いつの間にか弱くなって、一人ではいられなくなってしまった。
待たされることに焦れるばかりで、心配一つしてやれない自分が腹立たしく情けない。
もやもやした気持ちを払うように、勢いよく音を立てたい衝動を抑え、静かに障子を開けた。

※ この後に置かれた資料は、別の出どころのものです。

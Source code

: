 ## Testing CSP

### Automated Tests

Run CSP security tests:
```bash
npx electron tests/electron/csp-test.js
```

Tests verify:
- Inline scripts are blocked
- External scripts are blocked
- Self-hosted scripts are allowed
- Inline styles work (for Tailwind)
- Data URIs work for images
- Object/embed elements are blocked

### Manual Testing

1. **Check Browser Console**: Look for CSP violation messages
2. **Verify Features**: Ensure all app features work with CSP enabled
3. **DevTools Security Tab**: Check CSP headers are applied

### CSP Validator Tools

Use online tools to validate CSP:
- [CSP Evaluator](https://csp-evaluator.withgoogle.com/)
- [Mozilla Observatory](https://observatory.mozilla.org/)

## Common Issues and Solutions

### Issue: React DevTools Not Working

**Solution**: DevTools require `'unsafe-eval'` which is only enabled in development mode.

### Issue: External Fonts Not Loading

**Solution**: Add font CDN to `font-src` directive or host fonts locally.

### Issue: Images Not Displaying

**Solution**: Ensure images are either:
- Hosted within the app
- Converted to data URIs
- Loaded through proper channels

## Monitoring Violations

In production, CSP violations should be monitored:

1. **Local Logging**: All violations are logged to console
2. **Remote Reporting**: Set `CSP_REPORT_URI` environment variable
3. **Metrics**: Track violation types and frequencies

せめて、月でも美しく浮かんでいれば気が晴れたのかもしれないが、今夜は日番谷の心を映したような薄月夜。
(月にまで振られたか…)
盛大な溜め息をついて柱にもたれかかると、ずるずると座り込んだ。
目線が落ちた事によって、風に揺れる木の枝が、時折月を遮り薄い影を落とす。
流れる雲は月光に照らされ、ぼんやりと色を変えながら流れていく。
映り変わるその形を眺めているうちに、心の影も流れて行ってくれればと願う。
しかし、心に浮かぶのは市丸のことばかり。
(真如の月とはいかねぇか)
迷うだけの自分には、闇を断ち切る力はない。
そもそも恐れるばかりで、アイツにも己にも、きちんと向きあったことがないのだ。
口元だけで自嘲しつつ鬼道で部屋中のろうそくを消すと、部屋は月明かりにのみ照らされる。
それだけで、辺りが静まり返ったような気がした。